Your task: How many lines in these records hold the string "usage"? State only that number.

Provided records:

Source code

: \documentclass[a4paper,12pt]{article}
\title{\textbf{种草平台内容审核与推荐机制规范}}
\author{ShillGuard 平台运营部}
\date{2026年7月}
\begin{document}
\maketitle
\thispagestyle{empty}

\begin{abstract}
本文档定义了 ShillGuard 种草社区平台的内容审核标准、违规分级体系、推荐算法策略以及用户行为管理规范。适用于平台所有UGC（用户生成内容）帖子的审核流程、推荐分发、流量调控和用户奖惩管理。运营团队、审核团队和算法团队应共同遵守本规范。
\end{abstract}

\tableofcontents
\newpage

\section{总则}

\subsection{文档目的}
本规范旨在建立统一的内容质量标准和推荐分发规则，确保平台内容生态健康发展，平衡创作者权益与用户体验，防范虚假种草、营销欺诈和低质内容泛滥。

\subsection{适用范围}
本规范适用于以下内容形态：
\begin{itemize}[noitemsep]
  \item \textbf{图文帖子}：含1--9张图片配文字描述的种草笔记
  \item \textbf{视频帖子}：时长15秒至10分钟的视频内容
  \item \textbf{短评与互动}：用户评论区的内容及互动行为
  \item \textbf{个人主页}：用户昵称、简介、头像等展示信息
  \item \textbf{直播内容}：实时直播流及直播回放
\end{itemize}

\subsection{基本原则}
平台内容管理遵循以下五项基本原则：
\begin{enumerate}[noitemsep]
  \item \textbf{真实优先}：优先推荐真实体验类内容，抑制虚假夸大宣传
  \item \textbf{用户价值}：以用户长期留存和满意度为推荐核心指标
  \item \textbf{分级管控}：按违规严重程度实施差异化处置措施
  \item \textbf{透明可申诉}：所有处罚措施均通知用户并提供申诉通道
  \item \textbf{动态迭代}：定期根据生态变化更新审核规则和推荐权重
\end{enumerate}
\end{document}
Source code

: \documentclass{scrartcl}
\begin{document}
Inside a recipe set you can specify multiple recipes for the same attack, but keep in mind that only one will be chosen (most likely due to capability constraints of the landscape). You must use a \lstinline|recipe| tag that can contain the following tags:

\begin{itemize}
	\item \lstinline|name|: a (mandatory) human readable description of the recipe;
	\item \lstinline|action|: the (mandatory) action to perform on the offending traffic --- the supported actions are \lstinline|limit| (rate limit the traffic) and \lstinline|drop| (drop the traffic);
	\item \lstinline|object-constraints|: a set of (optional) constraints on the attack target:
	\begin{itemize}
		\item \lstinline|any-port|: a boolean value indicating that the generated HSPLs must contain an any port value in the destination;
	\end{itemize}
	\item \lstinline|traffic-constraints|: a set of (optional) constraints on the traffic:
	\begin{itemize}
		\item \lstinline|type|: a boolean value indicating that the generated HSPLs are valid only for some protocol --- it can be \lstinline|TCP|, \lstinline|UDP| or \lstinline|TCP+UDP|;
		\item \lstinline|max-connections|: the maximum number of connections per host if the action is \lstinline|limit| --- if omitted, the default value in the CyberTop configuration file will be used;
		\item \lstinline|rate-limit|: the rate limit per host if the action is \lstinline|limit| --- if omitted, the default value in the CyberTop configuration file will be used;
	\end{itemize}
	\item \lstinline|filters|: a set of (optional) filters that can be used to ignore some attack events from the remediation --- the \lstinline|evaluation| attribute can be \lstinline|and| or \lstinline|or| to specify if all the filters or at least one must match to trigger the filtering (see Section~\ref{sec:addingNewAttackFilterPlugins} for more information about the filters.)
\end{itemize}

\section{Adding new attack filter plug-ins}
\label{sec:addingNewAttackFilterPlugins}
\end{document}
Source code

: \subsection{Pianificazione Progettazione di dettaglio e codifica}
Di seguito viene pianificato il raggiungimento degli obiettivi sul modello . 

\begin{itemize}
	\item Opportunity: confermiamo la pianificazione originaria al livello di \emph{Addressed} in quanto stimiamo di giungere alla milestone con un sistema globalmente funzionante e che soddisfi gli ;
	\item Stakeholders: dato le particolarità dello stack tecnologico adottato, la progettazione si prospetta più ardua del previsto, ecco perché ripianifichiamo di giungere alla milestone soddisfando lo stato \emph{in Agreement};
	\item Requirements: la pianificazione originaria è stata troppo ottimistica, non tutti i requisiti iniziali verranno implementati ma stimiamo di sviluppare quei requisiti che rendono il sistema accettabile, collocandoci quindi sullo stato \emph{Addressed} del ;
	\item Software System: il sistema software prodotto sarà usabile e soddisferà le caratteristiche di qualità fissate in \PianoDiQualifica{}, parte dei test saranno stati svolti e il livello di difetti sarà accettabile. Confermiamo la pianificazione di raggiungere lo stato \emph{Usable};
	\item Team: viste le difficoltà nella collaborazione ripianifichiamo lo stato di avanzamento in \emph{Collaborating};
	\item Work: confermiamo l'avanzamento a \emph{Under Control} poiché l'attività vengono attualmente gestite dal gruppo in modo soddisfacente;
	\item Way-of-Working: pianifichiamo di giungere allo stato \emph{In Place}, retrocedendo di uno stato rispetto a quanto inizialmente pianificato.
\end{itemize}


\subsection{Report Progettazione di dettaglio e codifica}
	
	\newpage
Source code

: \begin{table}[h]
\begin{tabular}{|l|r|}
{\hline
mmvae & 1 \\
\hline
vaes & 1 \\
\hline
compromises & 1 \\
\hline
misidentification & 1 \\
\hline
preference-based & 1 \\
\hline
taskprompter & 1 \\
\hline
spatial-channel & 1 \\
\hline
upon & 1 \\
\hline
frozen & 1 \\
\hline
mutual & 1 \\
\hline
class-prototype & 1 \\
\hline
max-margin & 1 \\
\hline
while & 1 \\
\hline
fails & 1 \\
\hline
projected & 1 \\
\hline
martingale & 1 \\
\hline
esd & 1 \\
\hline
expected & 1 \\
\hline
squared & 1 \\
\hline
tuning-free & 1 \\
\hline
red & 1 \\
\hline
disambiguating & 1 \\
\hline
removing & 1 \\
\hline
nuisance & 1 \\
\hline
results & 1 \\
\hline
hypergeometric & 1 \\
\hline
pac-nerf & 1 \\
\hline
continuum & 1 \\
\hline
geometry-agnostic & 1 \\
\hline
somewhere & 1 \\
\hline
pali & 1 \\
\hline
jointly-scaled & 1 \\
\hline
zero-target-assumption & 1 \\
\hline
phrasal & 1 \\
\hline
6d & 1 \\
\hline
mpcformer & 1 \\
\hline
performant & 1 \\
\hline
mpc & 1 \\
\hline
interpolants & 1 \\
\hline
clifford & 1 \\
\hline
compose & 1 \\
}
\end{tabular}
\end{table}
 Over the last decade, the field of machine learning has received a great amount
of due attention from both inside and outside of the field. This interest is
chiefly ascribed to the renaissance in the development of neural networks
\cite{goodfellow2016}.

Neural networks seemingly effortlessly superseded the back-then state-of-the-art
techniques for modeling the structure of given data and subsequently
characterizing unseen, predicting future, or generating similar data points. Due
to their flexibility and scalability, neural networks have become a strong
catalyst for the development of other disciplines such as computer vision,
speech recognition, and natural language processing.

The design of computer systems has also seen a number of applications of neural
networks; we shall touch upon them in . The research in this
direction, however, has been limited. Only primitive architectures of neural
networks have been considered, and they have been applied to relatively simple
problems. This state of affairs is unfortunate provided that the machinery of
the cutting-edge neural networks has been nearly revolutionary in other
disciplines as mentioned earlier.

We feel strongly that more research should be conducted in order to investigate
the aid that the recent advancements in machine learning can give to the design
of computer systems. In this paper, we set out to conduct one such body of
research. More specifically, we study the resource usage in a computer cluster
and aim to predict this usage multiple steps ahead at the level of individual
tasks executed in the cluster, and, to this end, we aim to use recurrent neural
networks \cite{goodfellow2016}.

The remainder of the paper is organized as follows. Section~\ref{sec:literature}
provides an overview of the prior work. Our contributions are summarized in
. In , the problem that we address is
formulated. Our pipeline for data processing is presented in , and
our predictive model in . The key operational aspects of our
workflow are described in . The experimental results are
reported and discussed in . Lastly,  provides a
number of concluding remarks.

Task solution: 2